Step back a few paces, and the effect is repeated, not just across one painting, but across three. Your eye goes from right to left, starting on an adjacent wall, where light streams like tentacles through a hole blown in a roof (Jellyfish, 2022), then to cables dancing like streamers and casting a lattice of rooty shadows (Electric Issues, 2022), before returning to the spidery projected limbs of the dying plant. It is a compelling moment.
If The Praying Room draws you in through partially open doorways, other compositions do the opposite: they block your access. Ten Siblings (2021) fills the frame with a pile of ten mattresses – striped, quilted or fading floral. (Sami is quite brilliant at evoking threadbare fabrics.) Refugee Camp (2022) includes a house glowing burnished amber and black trees illuminated by stripes of the same harsh light. But these are right at the top. The rest of the painting (nearly three by six metres) is filled with the grey mass of a sheer rock face. Here, what beguiles is not only the subject but the paint itself. That expanse of grey is smeared with fat dabs of caramel and white and crisscrossed with scored lines, lengths of string painted over and removed or left embedded in the surface.
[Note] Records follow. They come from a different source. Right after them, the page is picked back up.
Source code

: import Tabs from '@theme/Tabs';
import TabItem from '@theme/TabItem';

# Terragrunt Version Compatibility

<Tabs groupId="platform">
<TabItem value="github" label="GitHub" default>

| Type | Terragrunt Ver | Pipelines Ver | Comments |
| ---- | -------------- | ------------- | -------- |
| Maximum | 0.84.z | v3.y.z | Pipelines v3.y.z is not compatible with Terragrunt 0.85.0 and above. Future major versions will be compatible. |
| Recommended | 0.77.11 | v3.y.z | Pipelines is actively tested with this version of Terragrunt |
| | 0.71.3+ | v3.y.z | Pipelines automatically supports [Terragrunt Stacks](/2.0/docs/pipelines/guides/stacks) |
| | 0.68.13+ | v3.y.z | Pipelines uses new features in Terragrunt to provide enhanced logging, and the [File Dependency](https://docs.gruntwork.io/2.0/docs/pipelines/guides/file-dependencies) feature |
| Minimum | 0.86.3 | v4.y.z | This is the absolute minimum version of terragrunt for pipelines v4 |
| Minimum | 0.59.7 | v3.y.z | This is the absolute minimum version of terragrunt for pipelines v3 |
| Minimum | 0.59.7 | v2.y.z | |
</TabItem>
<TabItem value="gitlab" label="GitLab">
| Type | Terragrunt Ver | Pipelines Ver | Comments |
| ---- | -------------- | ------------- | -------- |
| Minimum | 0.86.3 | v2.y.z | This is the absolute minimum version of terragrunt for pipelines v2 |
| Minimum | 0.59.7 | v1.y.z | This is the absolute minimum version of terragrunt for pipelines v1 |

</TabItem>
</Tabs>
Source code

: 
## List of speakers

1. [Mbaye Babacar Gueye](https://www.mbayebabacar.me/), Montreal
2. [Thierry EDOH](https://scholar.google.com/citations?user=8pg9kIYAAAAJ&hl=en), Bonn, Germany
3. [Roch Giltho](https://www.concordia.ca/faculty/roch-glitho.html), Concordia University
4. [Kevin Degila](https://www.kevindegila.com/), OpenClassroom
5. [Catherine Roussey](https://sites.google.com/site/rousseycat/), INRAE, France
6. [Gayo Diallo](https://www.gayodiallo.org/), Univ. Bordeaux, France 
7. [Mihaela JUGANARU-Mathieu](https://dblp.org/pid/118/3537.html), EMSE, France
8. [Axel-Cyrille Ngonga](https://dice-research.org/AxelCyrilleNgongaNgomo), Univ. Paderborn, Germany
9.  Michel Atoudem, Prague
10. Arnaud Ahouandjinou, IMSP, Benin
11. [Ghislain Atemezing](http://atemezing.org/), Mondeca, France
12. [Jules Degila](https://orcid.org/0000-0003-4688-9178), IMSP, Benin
Sami is a profoundly virtuosic painter, adept across a range of scales (such as the surprisingly small Day I, 2022) . In the final room, another huge recent canvas depicts what might be shelves of stacked shirts. But I’m reminded of a wall of sandbags – especially those currently piled up to protect public statuary in Kyiv. I spend a long time sat on the floor in front of it, gazing as whites and dusty pinks slide down towards the base of the canvas, gradually rusting, becoming bloody. There are so many layers here, built up with a dry brush, blurred together or smeared with a palette knife to pool in a thick tideline of crimson and pink. This is flesh, surely. The work is titled Study of Guts (2022).
Sami’s compositions are intriguing, occasionally startling; his handling of paint is frequently thrilling. Often citing the metaphorical writings of the 20th century Palestinian poet Mahmoud Darwish, Sami creates works characterized by visual ambiguity. He paints in similes, some of which, once spotted, do not always sustain interest. However, his best works could ensnare you forever.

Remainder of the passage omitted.